# Another legal attempt...marriage...



## LadyFlynt (Mar 13, 2007)

======================================================================
From the HSLDA E-lert Service...
======================================================================


Maine: Calls Needed to Preserve Traditional Marriage

Dear HSLDA members and friends,

Representative Boyd Marley has introduced a bill that is a direct attack on marriage in Maine. This bill must be stopped!

According to the official legislative summary of L.D. 779, "This bill removes the authorization of clergy members to solemnize marriages." Instead, only judges, lawyers, or notaries public would be permitted to conduct marriages in the state of Maine.

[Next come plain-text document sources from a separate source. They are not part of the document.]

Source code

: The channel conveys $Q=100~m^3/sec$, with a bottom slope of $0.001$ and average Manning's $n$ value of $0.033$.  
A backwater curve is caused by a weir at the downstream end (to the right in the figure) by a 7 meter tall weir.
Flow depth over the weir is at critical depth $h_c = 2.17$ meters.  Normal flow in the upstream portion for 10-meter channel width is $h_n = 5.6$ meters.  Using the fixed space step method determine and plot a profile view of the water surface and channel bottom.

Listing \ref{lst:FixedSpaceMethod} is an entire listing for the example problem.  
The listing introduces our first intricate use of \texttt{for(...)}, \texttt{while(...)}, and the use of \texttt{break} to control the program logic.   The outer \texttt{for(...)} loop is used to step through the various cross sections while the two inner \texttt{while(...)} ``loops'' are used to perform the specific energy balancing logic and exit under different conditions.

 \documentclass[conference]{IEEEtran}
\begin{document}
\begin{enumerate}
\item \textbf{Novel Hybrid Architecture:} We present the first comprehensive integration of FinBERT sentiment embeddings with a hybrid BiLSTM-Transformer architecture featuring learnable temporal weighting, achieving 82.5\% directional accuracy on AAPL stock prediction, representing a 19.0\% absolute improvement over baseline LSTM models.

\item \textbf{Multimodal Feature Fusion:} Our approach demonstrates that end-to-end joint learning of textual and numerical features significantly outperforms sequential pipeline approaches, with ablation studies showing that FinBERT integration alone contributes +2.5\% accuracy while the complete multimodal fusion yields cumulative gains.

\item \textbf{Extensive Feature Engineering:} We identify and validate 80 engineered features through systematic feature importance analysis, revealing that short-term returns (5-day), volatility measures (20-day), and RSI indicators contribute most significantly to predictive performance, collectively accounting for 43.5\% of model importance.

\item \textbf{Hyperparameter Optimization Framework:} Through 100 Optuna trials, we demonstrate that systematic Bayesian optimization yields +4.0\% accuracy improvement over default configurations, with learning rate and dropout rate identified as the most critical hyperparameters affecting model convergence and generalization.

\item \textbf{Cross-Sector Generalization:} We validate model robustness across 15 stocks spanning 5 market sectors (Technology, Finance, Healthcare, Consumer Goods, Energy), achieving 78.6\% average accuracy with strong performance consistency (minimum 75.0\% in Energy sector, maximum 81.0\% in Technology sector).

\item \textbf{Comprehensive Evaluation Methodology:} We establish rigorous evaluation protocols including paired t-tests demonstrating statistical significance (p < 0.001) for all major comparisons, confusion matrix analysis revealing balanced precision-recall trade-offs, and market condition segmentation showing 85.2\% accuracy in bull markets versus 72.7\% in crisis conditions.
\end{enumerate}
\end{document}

This bill is scheduled for a hearing before the Joint Standing Committee on the Judiciary tomorrow in State House Room 438 at 1 p.m.

REQUESTED ACTION:

1. Please call the Judiciary Committee at (207) 287-1327 as soon as possible and in your own words give them the following message:

"Please oppose L.D. 779, which would prevent clergy from performing weddings in this state. This bill is an unwarranted attack on marriage."

You do not need to identify yourself as a homeschooler.

2. Come to the hearing on Tuesday afternoon and testify.

3. Pass this email on as quickly as possible to other homeschoolers and people who are interested in supporting marriage.

BACKGROUND:

This bill is an attack on traditional marriage. According to the United States Supreme Court in Troxel v. Granville, parental rights are based on "western civilization concepts of the family." When those concepts are no longer the legal definition of the family in this nation, then the foundation upon which parental rights are based is completely removed. Therefore, HSLDA will continue to fight against laws that change the traditional concept of marriage. Bills like this are an attack on parental rights. This is a battle the homeschooling movement cannot afford to lose.

Thank you for standing with us for freedom.

Darren A. Jones
HSLDA Staff Attorney


----------